層間変位・シーリング劣化・異種金属腐食など、見落としがちなリスクと施工管理のポイントを具体的に紹介します。


サッシカーテンウォールの定義と現場での境界線


建築現場でよく「あそこはサッシ?カーテンウォール?」という会話が出ます。この区別を曖昧にしたまま施工を進めると、設計図との不一致が起きたり、専門工事業者への発注区分でトラブルになったりします。しっかり押さえておきましょう。


サッシとは、窓の上枠・下枠・縦枠で構成された窓枠と障子の框(かまち)を指す建材です。かつてはアルミや鉄製が主流でしたが、近年は樹脂製・木製も増えており、JIS規格上の定義の幅は広がっています。対してカーテンウォールは、建物の柱・梁・屋根などの骨組みに後から取り付ける非耐力壁の外壁全体を指します。


わかりやすく言うと、「窓枠だけ」ならサッシ、「外壁ごと」ならカーテンウォールです。


重要なのは、カーテンウォールの一部に開閉窓(いわゆる「サッシ窓」に見える部分)があっても、その開閉部分を含めてカーテンウォール施工として総称する点です。業界ではこの開閉部を「サッシ」とは呼ばず、カーテンウォールの構成要素として扱います。面積と高さの基準は各メーカーの設計図書によって判断され、「技術面での区分はメーカーの施工図書に委ねられる」のが実態です。


建築基準法上、カーテンウォールは帳壁(ちょうへき)と呼ばれます。「構造上の荷重を負担しない外壁」として位置づけられており、この前提があってこそ、後述する層間変位への追従設計が成り立っています。


東建コーポレーション 建築用語辞書「カーテンウォール」:建築基準法における帳壁の定義と背景


サッシカーテンウォールの種類と工法5選:マリオン方式からスパンドレルまで

カーテンウォールは材質と工法の組み合わせで多様な形をとります。材質上は大きく2つ、工法上は主に5つに分類されます。これを整理して理解しておくと、設計者・施工管理者・職人のあいだで同じ言語で話せるようになります。


材質による分類は次のとおりです。


- メタルカーテンウォール:アルミニウム・スチール・ステンレスなどの金属フレームとパネルで構成。アルミ製が現在の主流で、軽量・耐候性・意匠性のバランスが優れています。アルミとガラスを組み合わせた全面ガラス張りのタイプも広く普及しています。

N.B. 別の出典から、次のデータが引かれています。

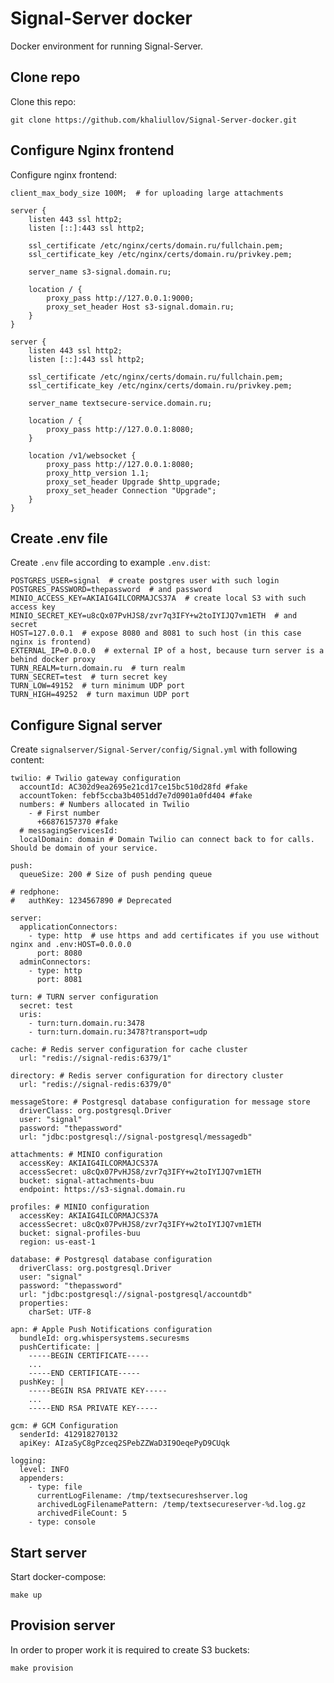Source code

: # Signal-Server docker

Docker environment for running Signal-Server.

## Clone repo

Clone this repo:

    git clone https://github.com/khaliullov/Signal-Server-docker.git

## Configure Nginx frontend

Configure nginx frontend:

    client_max_body_size 100M;  # for uploading large attachments
    
    server {
        listen 443 ssl http2;
        listen [::]:443 ssl http2;

        ssl_certificate /etc/nginx/certs/domain.ru/fullchain.pem;
        ssl_certificate_key /etc/nginx/certs/domain.ru/privkey.pem;

        server_name s3-signal.domain.ru;

        location / {
            proxy_pass http://127.0.0.1:9000;
            proxy_set_header Host s3-signal.domain.ru;
        }
    }

    server {
        listen 443 ssl http2;
        listen [::]:443 ssl http2;

        ssl_certificate /etc/nginx/certs/domain.ru/fullchain.pem;
        ssl_certificate_key /etc/nginx/certs/domain.ru/privkey.pem;

        server_name textsecure-service.domain.ru;

        location / {
            proxy_pass http://127.0.0.1:8080;
        }

        location /v1/websocket {
            proxy_pass http://127.0.0.1:8080;
            proxy_http_version 1.1;
            proxy_set_header Upgrade $http_upgrade;
            proxy_set_header Connection "Upgrade";
        }
    }

## Create .env file

Create `.env` file according to example `.env.dist`:

    POSTGRES_USER=signal  # create postgres user with such login
    POSTGRES_PASSWORD=thepassword  # and password
    MINIO_ACCESS_KEY=AKIAIG4ILCORMAJCS37A  # create local S3 with such access key
    MINIO_SECRET_KEY=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  # and secret
    HOST=127.0.0.1  # expose 8080 and 8081 to such host (in this case nginx is frontend)
    EXTERNAL_IP=0.0.0.0  # external IP of a host, because turn server is a behind docker proxy
    TURN_REALM=turn.domain.ru  # turn realm
    TURN_SECRET=test  # turn secret key
    TURN_LOW=49152  # turn minimum UDP port
    TURN_HIGH=49252  # turn maximun UDP port

## Configure Signal server

Create `signalserver/Signal-Server/config/Signal.yml` with following content:

    twilio: # Twilio gateway configuration
      accountId: AC302d9ea2695e21cd17ce15bc510d28fd #fake
      accountToken: febf5ccba3b4051dd7e7d0901a0fd404 #fake
      numbers: # Numbers allocated in Twilio
        - # First number
          +66876157370 #fake
      # messagingServicesId:
      localDomain: domain # Domain Twilio can connect back to for calls. Should be domain of your service.
    
    push:
      queueSize: 200 # Size of push pending queue
    
    # redphone:
    #   authKey: 1234567890 # Deprecated
    
    server:
      applicationConnectors:
        - type: http  # use https and add certificates if you use without nginx and .env:HOST=0.0.0.0
          port: 8080
      adminConnectors:
        - type: http
          port: 8081
    
    turn: # TURN server configuration
      secret: test
      uris:
        - turn:turn.domain.ru:3478
        - turn:turn.domain.ru:3478?transport=udp
    
    cache: # Redis server configuration for cache cluster
      url: "redis://signal-redis:6379/1"
    
    directory: # Redis server configuration for directory cluster
      url: "redis://signal-redis:6379/0"
    
    messageStore: # Postgresql database configuration for message store
      driverClass: org.postgresql.Driver
      user: "signal"
      password: "thepassword"
      url: "jdbc:postgresql://signal-postgresql/messagedb"
    
    attachments: # MINIO configuration
      accessKey: AKIAIG4ILCORMAJCS37A
      accessSecret: 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
      bucket: signal-attachments-buu
      endpoint: https://s3-signal.domain.ru
    
    profiles: # MINIO configuration
      accessKey: AKIAIG4ILCORMAJCS37A
      accessSecret: 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
      bucket: signal-profiles-buu
      region: us-east-1
    
    database: # Postgresql database configuration
      driverClass: org.postgresql.Driver
      user: "signal"
      password: "thepassword"
      url: "jdbc:postgresql://signal-postgresql/accountdb"
      properties:
        charSet: UTF-8
    
    apn: # Apple Push Notifications configuration
      bundleId: org.whispersystems.securesms
      pushCertificate: |
        -----BEGIN CERTIFICATE-----
        ...
        -----END CERTIFICATE-----
      pushKey: |
        -----BEGIN RSA PRIVATE KEY-----
        ...
        -----END RSA PRIVATE KEY-----
    
    gcm: # GCM Configuration
      senderId: 412918270132
      apiKey: AIzaSyC8gPzceq2SPebZZWaD3I9OeqePyD9CUqk
    
    logging:
      level: INFO
      appenders:
        - type: file
          currentLogFilename: /tmp/textsecureshserver.log
          archivedLogFilenamePattern: /temp/textsecureserver-%d.log.gz
          archivedFileCount: 5
        - type: console

## Start server

Start docker-compose:

    make up

## Provision server

In order to proper work it is required to create S3 buckets:

    make provision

- PCカーテンウォール(プレキャストコンクリート):工場で先行製造されたコンクリートパネルを現場に搬入して取り付けます。耐火・断熱・遮音性能に優れますが、メタルと比べると重量がある分、基礎や躯体への負荷計算が重要になります。美術館・公共施設・高級オフィスビルで多く採用されています。


工法による5つの分類については以下のとおりです。


| 工法名 | 特徴 | デザイン傾向 |
|--------|------|------------|
| マリオン方式(方立形式) | 縦部材(マリオン)を上下階に掛け渡し、パネルやガラスをはめ込む。現在の主流。 | 縦ラインが強調される |
| パネル方式 | 1枚パネルを並べてつなぐ。独立窓が均等に並ぶ。 | 規則的なグリッド感 |
| パネル組み合わせ方式 | パネルとガラス入り金属フレームを混在させてつなぐ。台風などの外力に強い。 | アクセントのある外観 |
| 柱・梁カバー方式 | 柱・梁を包むように組み合わせ、空いたスペースに窓ガラスを入れる。 | 縦横のラインが強調 |
| スパンドレル方式(腰壁形式) | 梁前面と腰壁をパネルで覆い、上下にガラスを入れる。水平連続窓のように見える。 | 横ラインが強調される |


工法の選択はデザインだけでなく工期・コスト・現場環境にも直結します。マリオン方式は最もデザインの柔軟性が高いですが、現場作業が多く施工管理項目も増えます。つまり工法選びは段取りにも影響します。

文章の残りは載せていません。